**SOURCE MATERIAL**
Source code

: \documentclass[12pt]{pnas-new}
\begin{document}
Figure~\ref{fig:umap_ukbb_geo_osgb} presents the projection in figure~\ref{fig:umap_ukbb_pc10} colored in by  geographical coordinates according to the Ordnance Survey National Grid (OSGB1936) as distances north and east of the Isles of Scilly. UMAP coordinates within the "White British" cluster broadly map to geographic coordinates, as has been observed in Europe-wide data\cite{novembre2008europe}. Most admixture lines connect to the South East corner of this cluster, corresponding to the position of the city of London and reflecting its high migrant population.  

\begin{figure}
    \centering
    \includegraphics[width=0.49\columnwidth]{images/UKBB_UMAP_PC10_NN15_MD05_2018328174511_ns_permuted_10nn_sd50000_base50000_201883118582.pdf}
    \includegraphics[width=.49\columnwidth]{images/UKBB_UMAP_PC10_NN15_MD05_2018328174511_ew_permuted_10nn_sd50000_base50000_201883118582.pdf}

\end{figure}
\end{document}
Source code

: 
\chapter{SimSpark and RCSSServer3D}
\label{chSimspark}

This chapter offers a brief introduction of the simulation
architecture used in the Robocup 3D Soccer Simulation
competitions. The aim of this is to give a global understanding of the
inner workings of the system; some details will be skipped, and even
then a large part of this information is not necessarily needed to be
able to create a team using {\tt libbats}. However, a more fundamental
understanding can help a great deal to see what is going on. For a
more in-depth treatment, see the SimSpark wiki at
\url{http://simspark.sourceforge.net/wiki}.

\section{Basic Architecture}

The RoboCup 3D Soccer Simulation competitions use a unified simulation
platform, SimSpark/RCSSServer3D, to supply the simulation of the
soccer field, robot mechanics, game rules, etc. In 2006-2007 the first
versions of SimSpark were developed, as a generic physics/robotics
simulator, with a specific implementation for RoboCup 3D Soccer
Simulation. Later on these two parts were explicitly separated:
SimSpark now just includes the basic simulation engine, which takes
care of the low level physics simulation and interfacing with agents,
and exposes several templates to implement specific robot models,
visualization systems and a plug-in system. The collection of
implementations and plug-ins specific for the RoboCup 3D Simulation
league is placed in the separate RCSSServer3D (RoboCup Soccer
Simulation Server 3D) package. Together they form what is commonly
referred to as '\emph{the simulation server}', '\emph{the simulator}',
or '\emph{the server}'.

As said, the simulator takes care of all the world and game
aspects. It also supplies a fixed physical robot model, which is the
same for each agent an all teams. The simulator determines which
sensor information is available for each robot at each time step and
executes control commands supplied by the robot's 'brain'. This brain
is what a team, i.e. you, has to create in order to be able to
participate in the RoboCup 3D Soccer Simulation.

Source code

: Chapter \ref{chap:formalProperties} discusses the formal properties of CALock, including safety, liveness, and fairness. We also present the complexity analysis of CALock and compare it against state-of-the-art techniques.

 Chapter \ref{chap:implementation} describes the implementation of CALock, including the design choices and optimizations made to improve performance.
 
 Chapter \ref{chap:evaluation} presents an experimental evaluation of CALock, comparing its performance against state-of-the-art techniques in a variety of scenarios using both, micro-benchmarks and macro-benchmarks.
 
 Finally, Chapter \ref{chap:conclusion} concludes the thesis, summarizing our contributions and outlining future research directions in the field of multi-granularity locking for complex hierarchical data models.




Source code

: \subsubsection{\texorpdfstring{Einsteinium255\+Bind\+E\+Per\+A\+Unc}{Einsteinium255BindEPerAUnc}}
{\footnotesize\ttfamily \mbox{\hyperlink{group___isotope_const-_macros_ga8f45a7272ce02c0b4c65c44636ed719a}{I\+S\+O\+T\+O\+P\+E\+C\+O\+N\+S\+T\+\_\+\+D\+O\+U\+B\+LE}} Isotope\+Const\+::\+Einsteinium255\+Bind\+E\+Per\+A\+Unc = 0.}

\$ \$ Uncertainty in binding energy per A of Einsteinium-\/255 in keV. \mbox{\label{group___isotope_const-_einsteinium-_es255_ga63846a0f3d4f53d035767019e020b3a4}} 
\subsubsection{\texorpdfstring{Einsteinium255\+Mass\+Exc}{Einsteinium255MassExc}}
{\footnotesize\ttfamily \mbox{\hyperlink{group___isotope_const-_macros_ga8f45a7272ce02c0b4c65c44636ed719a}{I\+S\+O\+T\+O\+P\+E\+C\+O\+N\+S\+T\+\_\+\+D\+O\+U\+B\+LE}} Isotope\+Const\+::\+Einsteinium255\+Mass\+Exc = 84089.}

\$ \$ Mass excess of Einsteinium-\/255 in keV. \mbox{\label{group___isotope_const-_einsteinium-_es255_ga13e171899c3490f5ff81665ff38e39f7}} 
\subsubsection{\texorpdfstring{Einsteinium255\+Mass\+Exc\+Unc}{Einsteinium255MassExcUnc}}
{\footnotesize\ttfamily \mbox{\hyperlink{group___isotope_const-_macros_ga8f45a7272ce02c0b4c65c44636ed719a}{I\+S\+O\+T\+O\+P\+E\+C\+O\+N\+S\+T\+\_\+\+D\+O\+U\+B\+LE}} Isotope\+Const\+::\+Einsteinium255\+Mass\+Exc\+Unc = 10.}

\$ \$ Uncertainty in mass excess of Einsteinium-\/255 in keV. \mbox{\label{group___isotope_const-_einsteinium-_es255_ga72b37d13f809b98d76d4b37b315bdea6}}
==
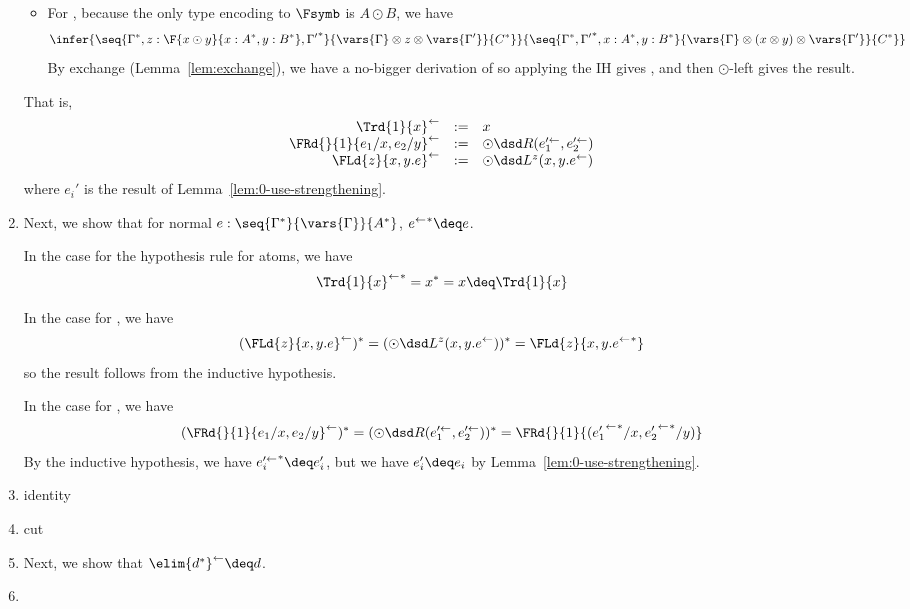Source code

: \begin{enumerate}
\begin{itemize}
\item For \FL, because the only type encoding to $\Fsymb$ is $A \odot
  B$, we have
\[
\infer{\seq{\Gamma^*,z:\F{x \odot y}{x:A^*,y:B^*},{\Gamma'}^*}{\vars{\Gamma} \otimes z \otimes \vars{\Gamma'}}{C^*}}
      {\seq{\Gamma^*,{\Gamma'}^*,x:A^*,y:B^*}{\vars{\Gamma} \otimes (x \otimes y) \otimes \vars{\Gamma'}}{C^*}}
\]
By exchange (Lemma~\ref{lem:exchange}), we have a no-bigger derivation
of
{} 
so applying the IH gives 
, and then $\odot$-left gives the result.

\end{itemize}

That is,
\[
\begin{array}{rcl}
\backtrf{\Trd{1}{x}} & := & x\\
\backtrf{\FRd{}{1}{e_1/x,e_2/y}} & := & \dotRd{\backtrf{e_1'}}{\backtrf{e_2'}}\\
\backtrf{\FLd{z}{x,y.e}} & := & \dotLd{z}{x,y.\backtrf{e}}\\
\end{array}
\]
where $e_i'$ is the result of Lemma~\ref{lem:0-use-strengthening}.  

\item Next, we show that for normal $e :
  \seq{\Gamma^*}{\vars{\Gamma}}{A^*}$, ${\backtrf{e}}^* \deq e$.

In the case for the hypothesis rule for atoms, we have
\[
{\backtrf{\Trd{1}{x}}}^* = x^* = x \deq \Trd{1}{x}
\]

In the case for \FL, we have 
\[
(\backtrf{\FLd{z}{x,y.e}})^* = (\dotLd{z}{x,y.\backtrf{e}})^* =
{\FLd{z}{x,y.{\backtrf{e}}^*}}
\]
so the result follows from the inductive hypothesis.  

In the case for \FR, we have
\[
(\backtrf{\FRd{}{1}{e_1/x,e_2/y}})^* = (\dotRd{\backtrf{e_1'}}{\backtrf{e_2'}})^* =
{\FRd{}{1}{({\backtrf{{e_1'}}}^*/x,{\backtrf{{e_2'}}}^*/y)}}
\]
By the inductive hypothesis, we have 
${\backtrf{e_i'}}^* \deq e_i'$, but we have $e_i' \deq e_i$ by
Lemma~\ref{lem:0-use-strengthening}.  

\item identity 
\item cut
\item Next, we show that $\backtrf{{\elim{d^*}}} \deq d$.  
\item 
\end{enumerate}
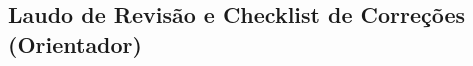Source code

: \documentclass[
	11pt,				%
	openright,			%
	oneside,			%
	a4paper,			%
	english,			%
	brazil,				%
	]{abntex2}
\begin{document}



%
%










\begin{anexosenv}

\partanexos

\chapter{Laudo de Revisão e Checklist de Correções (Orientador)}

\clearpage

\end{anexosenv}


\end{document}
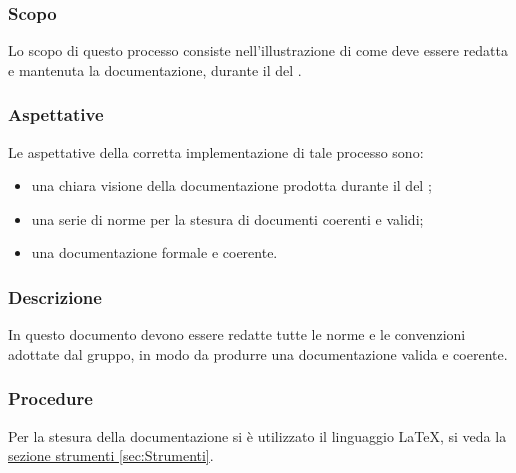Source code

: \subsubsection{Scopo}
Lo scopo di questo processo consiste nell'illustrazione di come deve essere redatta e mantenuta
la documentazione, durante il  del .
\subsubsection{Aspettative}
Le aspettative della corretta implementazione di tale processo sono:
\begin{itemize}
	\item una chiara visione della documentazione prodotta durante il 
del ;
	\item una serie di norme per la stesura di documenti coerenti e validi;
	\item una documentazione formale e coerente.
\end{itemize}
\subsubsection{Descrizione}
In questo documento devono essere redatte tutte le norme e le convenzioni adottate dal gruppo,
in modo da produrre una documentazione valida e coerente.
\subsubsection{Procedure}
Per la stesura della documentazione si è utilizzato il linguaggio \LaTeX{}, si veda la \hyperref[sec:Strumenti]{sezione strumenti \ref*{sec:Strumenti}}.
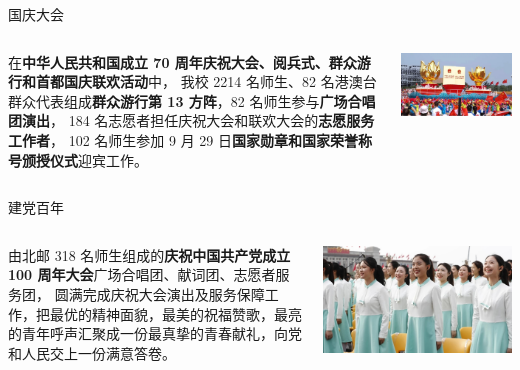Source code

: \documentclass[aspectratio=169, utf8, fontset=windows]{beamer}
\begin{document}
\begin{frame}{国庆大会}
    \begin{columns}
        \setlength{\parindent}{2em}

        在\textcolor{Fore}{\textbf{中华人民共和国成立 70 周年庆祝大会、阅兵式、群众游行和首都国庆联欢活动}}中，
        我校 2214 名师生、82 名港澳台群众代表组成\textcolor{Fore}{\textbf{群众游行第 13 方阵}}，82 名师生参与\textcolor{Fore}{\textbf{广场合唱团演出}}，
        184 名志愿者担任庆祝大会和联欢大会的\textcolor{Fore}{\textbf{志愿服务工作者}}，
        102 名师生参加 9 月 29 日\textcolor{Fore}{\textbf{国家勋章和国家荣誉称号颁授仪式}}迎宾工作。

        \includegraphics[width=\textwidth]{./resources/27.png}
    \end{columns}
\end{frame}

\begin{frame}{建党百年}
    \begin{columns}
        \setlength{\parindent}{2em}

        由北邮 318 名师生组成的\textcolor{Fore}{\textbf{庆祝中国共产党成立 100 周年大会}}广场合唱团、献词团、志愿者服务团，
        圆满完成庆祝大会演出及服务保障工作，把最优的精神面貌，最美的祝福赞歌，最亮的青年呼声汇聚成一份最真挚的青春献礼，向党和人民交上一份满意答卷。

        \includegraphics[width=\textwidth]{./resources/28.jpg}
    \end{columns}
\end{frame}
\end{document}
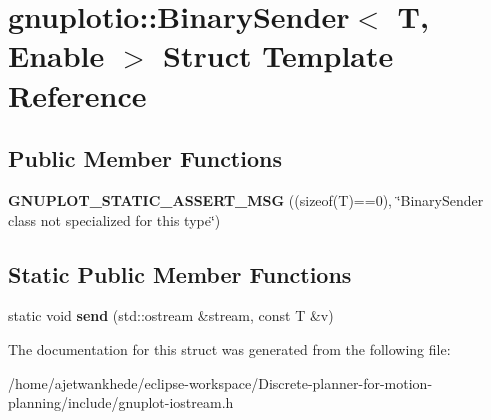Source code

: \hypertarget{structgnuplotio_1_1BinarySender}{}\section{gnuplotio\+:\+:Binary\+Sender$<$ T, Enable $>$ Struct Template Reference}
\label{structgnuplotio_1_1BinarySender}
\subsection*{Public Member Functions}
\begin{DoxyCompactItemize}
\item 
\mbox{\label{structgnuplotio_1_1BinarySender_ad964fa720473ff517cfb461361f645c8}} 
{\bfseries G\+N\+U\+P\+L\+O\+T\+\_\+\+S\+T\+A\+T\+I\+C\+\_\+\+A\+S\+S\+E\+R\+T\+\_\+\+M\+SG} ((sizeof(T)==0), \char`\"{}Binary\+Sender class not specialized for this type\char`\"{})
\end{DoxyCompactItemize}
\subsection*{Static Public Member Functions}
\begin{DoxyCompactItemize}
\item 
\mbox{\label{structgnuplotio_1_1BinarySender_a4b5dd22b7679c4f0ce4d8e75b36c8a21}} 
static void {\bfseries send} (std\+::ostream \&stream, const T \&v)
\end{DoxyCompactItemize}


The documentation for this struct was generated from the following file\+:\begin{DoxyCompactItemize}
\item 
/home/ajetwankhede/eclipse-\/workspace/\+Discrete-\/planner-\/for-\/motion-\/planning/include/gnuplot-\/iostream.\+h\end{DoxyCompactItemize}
--
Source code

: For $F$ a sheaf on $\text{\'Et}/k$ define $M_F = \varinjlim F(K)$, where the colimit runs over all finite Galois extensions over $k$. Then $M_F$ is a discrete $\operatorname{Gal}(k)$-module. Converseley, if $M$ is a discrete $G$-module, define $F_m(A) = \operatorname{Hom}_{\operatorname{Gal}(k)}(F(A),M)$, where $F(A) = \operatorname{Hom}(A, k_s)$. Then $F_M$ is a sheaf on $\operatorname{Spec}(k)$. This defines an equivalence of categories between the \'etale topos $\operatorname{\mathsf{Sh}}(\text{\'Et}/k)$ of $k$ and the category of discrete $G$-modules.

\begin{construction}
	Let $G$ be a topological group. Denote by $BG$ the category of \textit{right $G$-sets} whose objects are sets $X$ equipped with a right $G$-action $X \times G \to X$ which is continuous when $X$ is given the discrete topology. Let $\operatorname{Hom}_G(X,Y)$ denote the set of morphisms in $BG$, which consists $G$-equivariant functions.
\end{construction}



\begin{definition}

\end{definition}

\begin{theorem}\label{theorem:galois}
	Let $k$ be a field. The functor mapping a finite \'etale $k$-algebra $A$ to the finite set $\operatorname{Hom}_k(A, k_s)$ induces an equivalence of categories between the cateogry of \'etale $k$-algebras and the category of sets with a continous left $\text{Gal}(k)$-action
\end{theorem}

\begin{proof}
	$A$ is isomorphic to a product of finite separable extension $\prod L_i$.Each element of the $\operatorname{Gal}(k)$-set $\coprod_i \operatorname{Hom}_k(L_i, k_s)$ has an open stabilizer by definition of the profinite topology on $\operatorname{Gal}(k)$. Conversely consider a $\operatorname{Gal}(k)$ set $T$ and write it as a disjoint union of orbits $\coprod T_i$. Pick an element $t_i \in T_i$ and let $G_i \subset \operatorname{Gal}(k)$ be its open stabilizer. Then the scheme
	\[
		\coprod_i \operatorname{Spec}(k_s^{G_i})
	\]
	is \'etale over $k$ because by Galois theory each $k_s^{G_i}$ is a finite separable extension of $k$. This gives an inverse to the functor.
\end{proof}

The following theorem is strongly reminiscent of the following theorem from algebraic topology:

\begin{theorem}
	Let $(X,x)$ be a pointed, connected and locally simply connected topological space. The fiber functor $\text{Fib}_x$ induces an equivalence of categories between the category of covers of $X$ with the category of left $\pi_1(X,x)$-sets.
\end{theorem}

**WORK TO BE COMPLETED**
Find the lines of the listing above that hold "questo". Please copy them.

**SOLUTION FOR THIS PROBLEM**
Lo scopo di questo processo consiste nell'illustrazione di come deve essere redatta e mantenuta
In questo documento devono essere redatte tutte le norme e le convenzioni adottate dal gruppo,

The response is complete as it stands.